Analog Computers and the Future of Soft Matter Fluidic Systems
The recent work presented in this article introduces a novel approach to building analog computers using soft matter fluidic systems. The researchers aim to invent a new information-theoretic language by creating two-dimensional Quick Response (QR) codes as a digital representation of the analog signals exhibited by proteinoids.
To capture these analog signals, two different experimental techniques are employed: a voltage-sensitive dye and a pair of differential electrodes. These techniques allow the researchers to record and sample the analog signals, which are then transformed into binary representations. The researchers go a step further by demonstrating the representation of key logic gates (such as AND, OR, NOT, XOR, NOR, NAND, and XNOR) using the digitally-sampled proteinoid signals.
Building on this foundation of binary representation, additional encoding schemes convert the binary code into two-dimensional QR codes.
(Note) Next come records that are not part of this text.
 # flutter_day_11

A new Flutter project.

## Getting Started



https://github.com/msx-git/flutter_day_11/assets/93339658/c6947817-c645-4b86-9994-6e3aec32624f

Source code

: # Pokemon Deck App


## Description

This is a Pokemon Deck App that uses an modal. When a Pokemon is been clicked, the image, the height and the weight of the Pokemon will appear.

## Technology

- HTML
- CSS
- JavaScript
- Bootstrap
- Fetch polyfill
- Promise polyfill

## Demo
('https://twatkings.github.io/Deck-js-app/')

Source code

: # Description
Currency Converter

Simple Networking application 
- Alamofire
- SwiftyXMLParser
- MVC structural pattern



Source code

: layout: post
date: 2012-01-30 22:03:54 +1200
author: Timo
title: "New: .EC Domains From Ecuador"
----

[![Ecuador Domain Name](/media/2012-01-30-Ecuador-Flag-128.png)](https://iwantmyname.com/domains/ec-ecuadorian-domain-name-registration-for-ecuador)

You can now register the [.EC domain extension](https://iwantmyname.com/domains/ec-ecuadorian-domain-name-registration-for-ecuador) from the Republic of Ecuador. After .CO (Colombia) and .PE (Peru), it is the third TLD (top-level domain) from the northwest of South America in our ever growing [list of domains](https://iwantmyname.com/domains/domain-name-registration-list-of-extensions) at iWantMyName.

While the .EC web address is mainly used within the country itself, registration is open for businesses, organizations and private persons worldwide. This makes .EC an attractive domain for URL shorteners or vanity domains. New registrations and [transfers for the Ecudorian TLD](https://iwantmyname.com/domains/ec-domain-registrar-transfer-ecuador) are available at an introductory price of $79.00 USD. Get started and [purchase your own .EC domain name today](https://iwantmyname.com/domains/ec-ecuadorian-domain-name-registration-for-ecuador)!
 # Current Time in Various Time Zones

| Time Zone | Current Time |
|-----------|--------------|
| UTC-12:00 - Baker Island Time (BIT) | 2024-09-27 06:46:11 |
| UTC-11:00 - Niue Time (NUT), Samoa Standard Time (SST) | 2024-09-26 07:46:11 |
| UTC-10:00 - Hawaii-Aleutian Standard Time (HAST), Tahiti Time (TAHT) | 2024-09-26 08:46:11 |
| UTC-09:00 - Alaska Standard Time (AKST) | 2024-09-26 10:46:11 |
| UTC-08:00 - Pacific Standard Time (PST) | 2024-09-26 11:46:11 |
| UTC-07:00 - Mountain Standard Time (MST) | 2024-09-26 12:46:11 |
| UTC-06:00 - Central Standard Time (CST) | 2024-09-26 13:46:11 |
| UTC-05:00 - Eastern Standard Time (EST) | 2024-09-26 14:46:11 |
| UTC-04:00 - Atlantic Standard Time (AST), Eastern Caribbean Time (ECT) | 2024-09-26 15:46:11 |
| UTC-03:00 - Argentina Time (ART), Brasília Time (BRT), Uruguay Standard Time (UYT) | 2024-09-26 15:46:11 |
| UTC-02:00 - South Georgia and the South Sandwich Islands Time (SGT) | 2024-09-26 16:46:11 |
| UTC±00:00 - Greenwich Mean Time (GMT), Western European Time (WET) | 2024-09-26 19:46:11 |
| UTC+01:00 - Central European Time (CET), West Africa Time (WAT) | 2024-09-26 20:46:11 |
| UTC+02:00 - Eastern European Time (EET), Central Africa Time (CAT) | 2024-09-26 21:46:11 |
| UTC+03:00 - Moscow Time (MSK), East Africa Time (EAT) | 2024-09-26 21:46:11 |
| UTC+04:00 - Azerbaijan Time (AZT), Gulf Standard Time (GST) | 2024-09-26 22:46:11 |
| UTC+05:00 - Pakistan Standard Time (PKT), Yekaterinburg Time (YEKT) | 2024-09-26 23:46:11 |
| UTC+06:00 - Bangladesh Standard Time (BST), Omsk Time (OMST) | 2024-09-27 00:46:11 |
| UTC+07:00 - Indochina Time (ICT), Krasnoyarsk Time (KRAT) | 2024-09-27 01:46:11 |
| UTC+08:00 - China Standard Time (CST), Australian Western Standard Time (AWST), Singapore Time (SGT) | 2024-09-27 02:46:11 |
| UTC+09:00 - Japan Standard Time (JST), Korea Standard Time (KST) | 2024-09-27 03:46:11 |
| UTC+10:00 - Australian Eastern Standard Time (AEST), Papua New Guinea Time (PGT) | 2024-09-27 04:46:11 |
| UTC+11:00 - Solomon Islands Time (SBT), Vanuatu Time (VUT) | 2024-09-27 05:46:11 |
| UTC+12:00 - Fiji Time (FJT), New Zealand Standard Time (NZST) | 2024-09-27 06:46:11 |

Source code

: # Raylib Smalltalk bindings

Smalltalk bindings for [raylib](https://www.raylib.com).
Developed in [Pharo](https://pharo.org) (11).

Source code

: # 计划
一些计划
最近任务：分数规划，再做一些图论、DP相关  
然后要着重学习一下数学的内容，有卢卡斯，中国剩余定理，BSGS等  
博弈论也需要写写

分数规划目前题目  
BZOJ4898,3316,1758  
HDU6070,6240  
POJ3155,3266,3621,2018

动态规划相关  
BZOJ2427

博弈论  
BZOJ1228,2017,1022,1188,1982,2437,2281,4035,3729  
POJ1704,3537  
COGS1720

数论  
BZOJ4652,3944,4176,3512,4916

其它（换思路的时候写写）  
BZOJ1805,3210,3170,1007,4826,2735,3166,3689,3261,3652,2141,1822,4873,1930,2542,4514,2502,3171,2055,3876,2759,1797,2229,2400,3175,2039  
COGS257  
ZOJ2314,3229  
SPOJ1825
As a result, each QR code becomes a unique digital marker for a specific proteinoid network. Remarkably, the researchers establish that these QR codes can be scanned using a mobile phone to retrieve the original analog signal, effectively translating the digital representation back into its analog counterpart.
This groundbreaking work goes beyond the practical applications of QR codes with proteinoids. It unveils the concept of a fundamental information-theoretic language specific to soft matter fluidic systems, expanding the possibilities for their internal information transmission capabilities. By digitally encoding the internal properties of these systems using QR codes, a universal and accessible language is created, allowing a wider audience to harness their intricate workings.
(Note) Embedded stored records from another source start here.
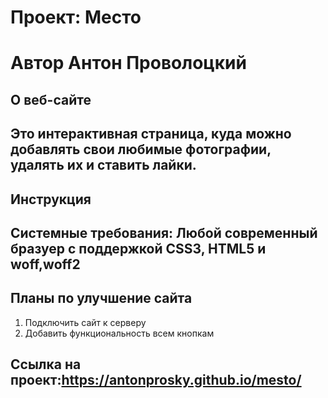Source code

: # Проект: Место
# Автор Антон Проволоцкий
## О веб-сайте
Это интерактивная страница, куда можно добавлять свои любимые фотографии, удалять их и ставить лайки.
------
## Инструкция
**Системные требования:** Любой современный бразуер с поддержкой CSS3, HTML5 и woff,woff2
------
## Планы по улучшение сайта
1. Подключить сайт к серверу
2. Добавить функциональность всем кнопкам

## Ссылка на проект:https://antonprosky.github.io/mesto/
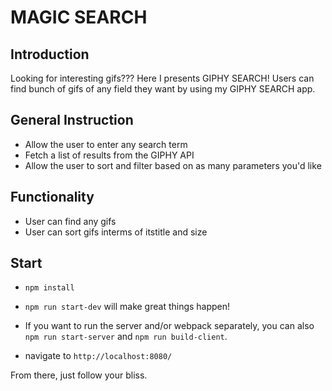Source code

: # MAGIC SEARCH

## Introduction
Looking for interesting gifs??? Here I presents GIPHY SEARCH! Users can find bunch of gifs of any field they want by using my GIPHY SEARCH app.

## General Instruction

* Allow the user to enter any search term
* Fetch a list of results from the GIPHY API
* Allow the user to sort and filter based on as many parameters you'd like

## Functionality

* User can find any gifs 
* User can sort gifs interms of itstitle and size

## Start

* `npm install`

* `npm run start-dev` will make great things happen!

* If you want to run the server and/or webpack separately, you can also `npm run start-server` and `npm run build-client`.

* navigate to `http://localhost:8080/`

From there, just follow your bliss.
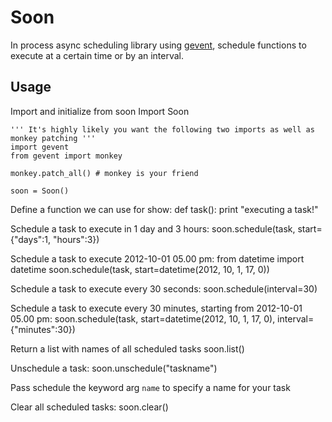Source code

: Soon
====

In process async scheduling library using [gevent](http://www.gevent.org/), schedule functions to execute at a certain time or by an interval.


Usage
-----

Import and initialize
	from soon Import Soon

	''' It's highly likely you want the following two imports as well as monkey patching '''
	import gevent 
	from gevent import monkey

	monkey.patch_all() # monkey is your friend
	
	soon = Soon()

Define a function we can use for show:
	def task():
		print "executing a task!"
	
Schedule a task to execute in 1 day and 3 hours:
	soon.schedule(task, start={"days":1, "hours":3})
	
Schedule a task to execute 2012-10-01 05.00 pm:
	from datetime import datetime
	soon.schedule(task, start=datetime(2012, 10, 1, 17, 0))
	
Schedule a task to execute every 30 seconds:
	soon.schedule(interval=30)
	
Schedule a task to execute every 30 minutes, starting from 2012-10-01 05.00 pm:
	soon.schedule(task, start=datetime(2012, 10, 1, 17, 0), interval={"minutes":30})
	
Return a list with names of all scheduled tasks
	soon.list()
	
Unschedule a task:
	soon.unschedule("taskname")

Pass schedule the keyword arg `name` to specify a name for your task

Clear all scheduled tasks:
	soon.clear()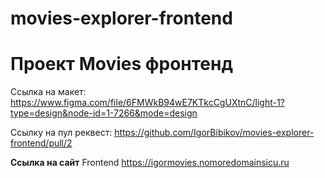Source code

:# movies-explorer-frontend

# Проект Movies фронтенд

Ссылка на макет: https://www.figma.com/file/6FMWkB94wE7KTkcCgUXtnC/light-1?type=design&node-id=1-7266&mode=design

Ссылку на пул реквест: https://github.com/IgorBibikov/movies-explorer-frontend/pull/2

**Ссылка на сайт**
Frontend https://igormovies.nomoredomainsicu.ru
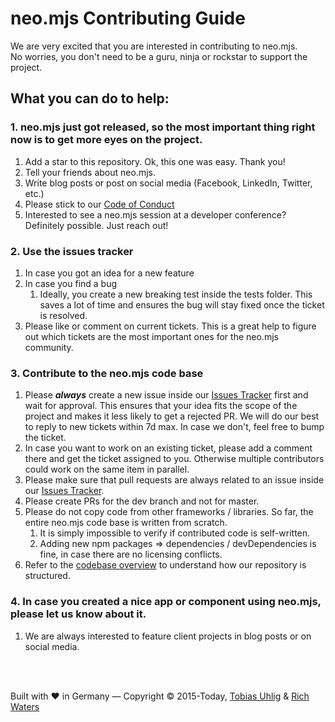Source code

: # neo.mjs Contributing Guide
We are very excited that you are interested in contributing to neo.mjs.<br>
No worries, you don't need to be a guru, ninja or rockstar to support the project.

## What you can do to help:

### 1.  neo.mjs just got released, so the most important thing right now is to get more eyes on the project.
1. Add a star to this repository. Ok, this one was easy. Thank you!
2. Tell your friends about neo.mjs.
3. Write blog posts or post on social media (Facebook, LinkedIn, Twitter, etc.)
4. Please stick to our [Code of Conduct](.github/CODE_OF_CONDUCT.md)
5. Interested to see a neo.mjs session at a developer conference? Definitely possible. Just reach out!

### 2.  Use the issues tracker
1. In case you got an idea for a new feature
2. In case you find a bug
    1. Ideally, you create a new breaking test inside the tests folder.
    This saves a lot of time and ensures the bug will stay fixed once the ticket is resolved.
3. Please like or comment on current tickets.
    This is a great help to figure out which tickets are the most important ones for the neo.mjs community.

### 3.  Contribute to the neo.mjs code base
1. Please ***always*** create a new issue inside our <a href="../../issues">Issues Tracker</a> first and wait for approval.
   This ensures that your idea fits the scope of the project and makes it less likely to get a rejected PR.
   We will do our best to reply to new tickets within 7d max. In case we don't, feel free to bump the ticket.
2. In case you want to work on an existing ticket, please add a comment there and get the ticket assigned to you.
   Otherwise multiple contributors could work on the same item in parallel.
3. Please make sure that pull requests are always related to an issue inside our <a href="../../issues">Issues Tracker</a>.
4. Please create PRs for the dev branch and not for master.
5. Please do not copy code from other frameworks / libraries. So far, the entire neo.mjs code base is written from scratch.
    1. It is simply impossible to verify if contributed code is self-written.
    2. Adding new npm packages => dependencies / devDependencies is fine, in case there are no licensing conflicts.
6. Refer to the [codebase overview](.github/CODEBASE_OVERVIEW.md) to understand how our repository is structured.

### 4.  In case you created a nice app or component using neo.mjs, please let us know about it.
1.  We are always interested to feature client projects in blog posts or on social media.

</br></br>

Built with ❤️ in Germany — Copyright © 2015-Today, [Tobias Uhlig](https://www.linkedin.com/in/tobiasuhlig/) & [Rich Waters](https://www.linkedin.com/in/richwaters/)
Furthermore, this study demonstrates a significant advancement in approximating the continuum properties of soft matter fluids. By using a series representation of logic gates and QR codes, the researchers take a step closer to programming these fluids through information-theoretic methods. This approach aligns with Tao’s fluid program, proposed almost a decade ago, which aimed to program fluids using information theory.
The implications of this research are vast. The ability to digitally encode and decode analog signals from soft matter fluidic systems opens doors to a myriad of applications in various fields such as biotechnology, medicine, and data storage. By understanding the information-theoretic language of these systems and developing methodologies to program them, we may unlock new avenues for advanced computing and engineering.